Execute your review directly in IndexBox Tenders

Go to the IndexBox Tenders database. Use the filter options to narrow results to 'Awarded' status and your target countries. Sort by publication date to see the most recent decisions. This shows you who is winning work right now.

Check the analytics feed for high-level trends on tender volume and awards. Before expanding to a new country like Moldova, use the Markets directory to see recent activity levels. This data-backed approach replaces guesswork.

Avoid these common mistakes when reading the signals

Don't overreact to a single week's data. A spike in closed tenders, like the 3,200 yesterday, needs context from the 7-day trend. Look for sustained patterns, not one-off anomalies. A quiet week doesn't mean a market is dead.

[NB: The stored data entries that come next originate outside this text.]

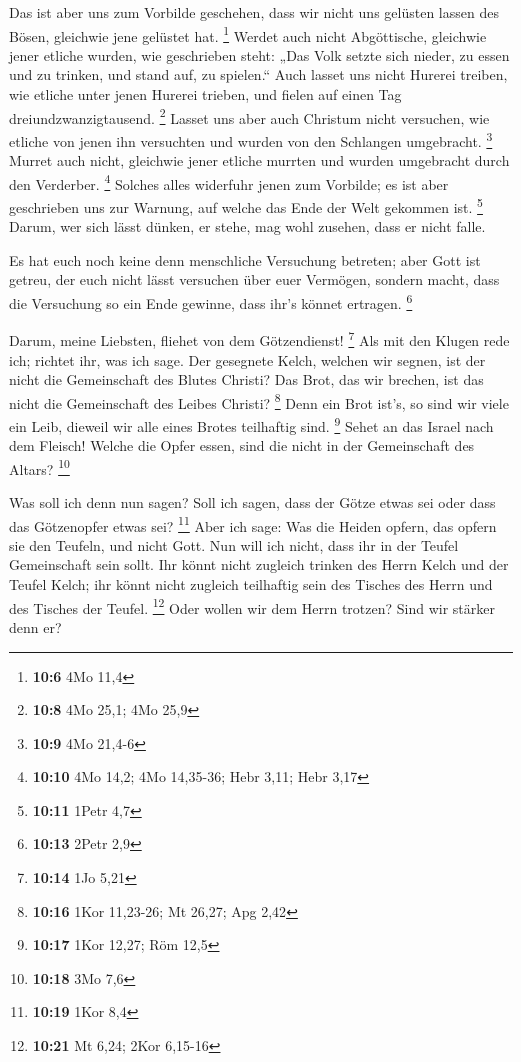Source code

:  Das ist aber uns zum Vorbilde geschehen, dass wir nicht uns
gelüsten lassen des Bösen, gleichwie jene gelüstet hat. \footnote{\textbf{10:6}
  4Mo 11,4}  Werdet auch nicht Abgöttische, gleichwie jener
etliche wurden, wie geschrieben steht: „Das Volk setzte sich nieder, zu
essen und zu trinken, und stand auf, zu spielen.``  Auch
lasset uns nicht Hurerei treiben, wie etliche unter jenen Hurerei
trieben, und fielen auf einen Tag dreiundzwanzigtausend. \footnote{\textbf{10:8}
  4Mo 25,1; 4Mo 25,9}  Lasset uns aber auch Christum nicht
versuchen, wie etliche von jenen ihn versuchten und wurden von den
Schlangen umgebracht. \footnote{\textbf{10:9} 4Mo 21,4-6} 
Murret auch nicht, gleichwie jener etliche murrten und wurden umgebracht
durch den Verderber. \footnote{\textbf{10:10} 4Mo 14,2; 4Mo 14,35-36;
  Hebr 3,11; Hebr 3,17}  Solches alles widerfuhr jenen zum
Vorbilde; es ist aber geschrieben uns zur Warnung, auf welche das Ende
der Welt gekommen ist. \footnote{\textbf{10:11} 1Petr 4,7} 
Darum, wer sich lässt dünken, er stehe, mag wohl zusehen, dass er nicht
falle.

 Es hat euch noch keine denn menschliche Versuchung
betreten; aber Gott ist getreu, der euch nicht lässt versuchen über euer
Vermögen, sondern macht, dass die Versuchung so ein Ende gewinne, dass
ihr's könnet ertragen. \footnote{\textbf{10:13} 2Petr 2,9}

 Darum, meine Liebsten, fliehet von dem Götzendienst!
\footnote{\textbf{10:14} 1Jo 5,21}  Als mit den Klugen rede
ich; richtet ihr, was ich sage.  Der gesegnete Kelch,
welchen wir segnen, ist der nicht die Gemeinschaft des Blutes Christi?
Das Brot, das wir brechen, ist das nicht die Gemeinschaft des Leibes
Christi? \footnote{\textbf{10:16} 1Kor 11,23-26; Mt 26,27; Apg 2,42}
 Denn ein Brot ist's, so sind wir viele ein Leib, dieweil
wir alle eines Brotes teilhaftig sind. \footnote{\textbf{10:17} 1Kor
  12,27; Röm 12,5}  Sehet an das Israel nach dem Fleisch!
Welche die Opfer essen, sind die nicht in der Gemeinschaft des Altars?
\footnote{\textbf{10:18} 3Mo 7,6}

 Was soll ich denn nun sagen? Soll ich sagen, dass der
Götze etwas sei oder dass das Götzenopfer etwas sei? \footnote{\textbf{10:19}
  1Kor 8,4}  Aber ich sage: Was die Heiden opfern, das
opfern sie den Teufeln, und nicht Gott. Nun will ich nicht, dass ihr in
der Teufel Gemeinschaft sein sollt.  Ihr könnt nicht
zugleich trinken des Herrn Kelch und der Teufel Kelch; ihr könnt nicht
zugleich teilhaftig sein des Tisches des Herrn und des Tisches der
Teufel. \footnote{\textbf{10:21} Mt 6,24; 2Kor 6,15-16} 
Oder wollen wir dem Herrn trotzen? Sind wir stärker denn er?

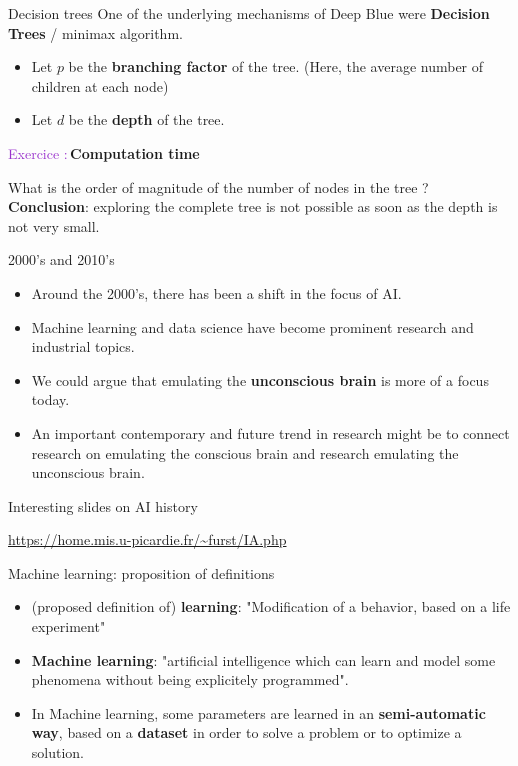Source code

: \documentclass[usenames,dvipsnames]{beamer}
\newcounter{numexos}%
\newcommand{\exercice}[1]{%
\addtocounter{numexos}{1}%
\textcolor{DarkOrchid}{Exercice\,\thenumexos\,:}\,#1%
}
\begin{document}
\begin{frame}{Decision trees}
    One of the underlying mechanisms of Deep Blue were \textbf{{Decision
    Trees}} / minimax algorithm.
    \begin{itemize}
	\item Let $p$ be the \textbf{{branching factor}} of the tree. (Here, the average number of children at each node)
	\item Let $d$ be the \textbf{{depth}} of the tree. 
    \end{itemize}
    \exercice{\textbf{Computation time}}
	What is the order of magnitude of the number of nodes in the tree ?
    \textbf{Conclusion}: exploring the complete tree is not possible as soon as the depth is not very small.
\end{frame}

\begin{frame}{2000's and 2010's}
    \begin{itemize}
        \item Around the 2000's, there has been a shift in the focus of AI.
        \item Machine learning and data science have become prominent research and industrial topics.
        \item We could argue that emulating the \textbf{{unconscious brain}} is
            more of a focus today.
        \item An important contemporary and future trend in research might be
            to connect research on emulating the conscious brain and research
            emulating the unconscious brain.
    \end{itemize}
\end{frame}

\begin{frame}{Interesting slides on AI history}

    \url{https://home.mis.u-picardie.fr/~furst/IA.php} 

\end{frame}

\begin{frame}{Machine learning: proposition of definitions}
    \begin{itemize}
        \item (proposed definition of) \textbf{learning}: "Modification of a behavior, based on a life experiment"
        \item \textbf{{Machine learning}}: "artificial intelligence which can learn
    and model some phenomena without being explicitely programmed".
        \item In Machine learning, some parameters are learned in an
            \textbf{semi-automatic way}, based on a \textbf{dataset} in order to solve a problem or to optimize a
            solution.
    \end{itemize}
\end{frame}
\end{document}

Avoid misreading 'awarded value.' A high value might be one large contract, not many competitive bids. Look at the number of awarded tenders alongside value. Zero awarded tenders yesterday signals a reporting lag, not zero market activity.

  • Mistake: Chasing every new tender in a 'hot' country.
  • Fix: Check award concentration; many awards to few suppliers signals high barriers.
  • Mistake: Ignoring sectors. 'Other' was top yesterday (2,041 tenders); drill down.

Turn insights into next week's sourcing actions

Use your findings to adjust one thing. If a corridor shows few bidders, plan early supplier outreach. If awards are concentrated, research qualification requirements. Update your bid timeline based on the real average bid window.

Share one concise finding with your team. For example, 'Award values on the India-EU lane dropped 10% this month; we can adjust our budget.' This creates a learning loop without extra meetings. The goal is incremental, actionable improvement.

Execution checklist

Playbook
  • Filter the IndexBox Tenders database for awarded transport tenders from the last 7 days.
  • Note the winning bidder names and values for your top 3 geographic corridors.
  • Check the 30-day average bid window (54 days) to validate your schedule.
  • Review the 7-day trend for awarded tenders to distinguish spikes from trends.
  • Choose one tactical adjustment for next week's sourcing plan based on the data.
  • Add a key supplier from the winner's list to your research pipeline.